Como la tormenta de polvo global más prolongada que se hubiera registrado jamás, o la afluencia de inmigrantes cuyo compromiso con Marte era tan mínimo como sus hábitats, o la próxima revisión del tratado con el que nadie estaba de acuerdo, o un proyecto de terraformación que mucha gente odiaba. O un planeta natal que estaba alcanzando un punto crítico. O un intento (o dos) de hacer daño a un tal John Boone.

—Sí, sí —aceptó Ann—. Lo sé. Pero todo eso es política, de la que nunca nos libraremos. Esto era ciencia, y yo quería una respuesta a esa pregunta. Y ya no puedo tenerla. Nadie puede.

John se encogió de hombros.

—Nunca lo sabremos, Ann. No importa lo que pase. Nunca. Era una de esas preguntas destinadas a quedar sin respuesta. ¿No lo sabías?

—Pobablemente tedana.

Pocos días después de esa conversación, un cohete aterrizó en la pequeña plataforma de la estación del lago y un reducido grupo de terranos emergió del polvo, todavía dando saltos alrededor mientras caminaban. Se presentaron como agentes de investigación, enviados con autorización de la UNOMA a investigar el sabotaje y los distintos incidentes. En total eran diez, ocho hombres jóvenes bien formados, salidos directamente de los vídeos, y dos mujeres jóvenes y atractivas. Casi todos pertenecían al FBI norteamericano. El jefe, un hombre alto de cabello castaño llamado Sam Houston, pidió una entrevista con John Boone y John se la concedió cortésmente.

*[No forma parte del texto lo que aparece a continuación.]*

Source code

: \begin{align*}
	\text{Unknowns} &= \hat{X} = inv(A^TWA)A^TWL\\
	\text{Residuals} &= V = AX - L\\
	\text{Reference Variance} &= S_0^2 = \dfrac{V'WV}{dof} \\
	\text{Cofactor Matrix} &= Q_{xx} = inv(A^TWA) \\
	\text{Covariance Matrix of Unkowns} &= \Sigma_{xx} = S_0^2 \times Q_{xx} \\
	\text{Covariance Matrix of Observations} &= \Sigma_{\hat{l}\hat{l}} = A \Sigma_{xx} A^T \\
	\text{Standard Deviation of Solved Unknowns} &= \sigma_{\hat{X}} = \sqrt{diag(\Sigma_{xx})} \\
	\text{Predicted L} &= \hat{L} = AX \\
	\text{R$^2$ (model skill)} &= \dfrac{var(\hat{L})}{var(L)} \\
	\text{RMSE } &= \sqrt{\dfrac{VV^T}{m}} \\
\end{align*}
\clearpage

Cuando a la mañana se reunieron después del desayuno —estaban allí seis de los agentes, incluidas las dos mujeres—, respondió a todas las preguntas sin ninguna vacilación, aunque instintivamente les contó sólo lo que creía que ya sabían, añadiendo un poco más para parecer sincero y servicial. Ellos se mostraron educados y deferentes, minuciosos en el interrogatorio, en extremo reticentes sí él a su vez les preguntaba algo. Parecían desconocer los detalles de la situación en Marte y le hicieron preguntas de cosas que habían sucedido durante los primeros años en la Colina Subterránea, o durante la época de la desaparición de Hiroko. Era obvio que estaban al tanto de los acontecimientos de aquella época y de las diferentes relaciones entre las estrellas de los medios de comunicación que eran los primeros cien; le hicieron un montón de preguntas sobre Maya, Phyllis, Arkadi, Nadia, el grupo de Acheron, Sax… todos eran bien conocidos para estos jóvenes terranos, al menos como figuras de la televisión. Pero parecía que no sabían mucho más, aparte de lo que se había grabado y enviado a la Tierra. John, la mente dispersa, se preguntó si eso sería verdad para todos los terranos. Al fin y al cabo, ¿de qué otras fuentes de información disponían?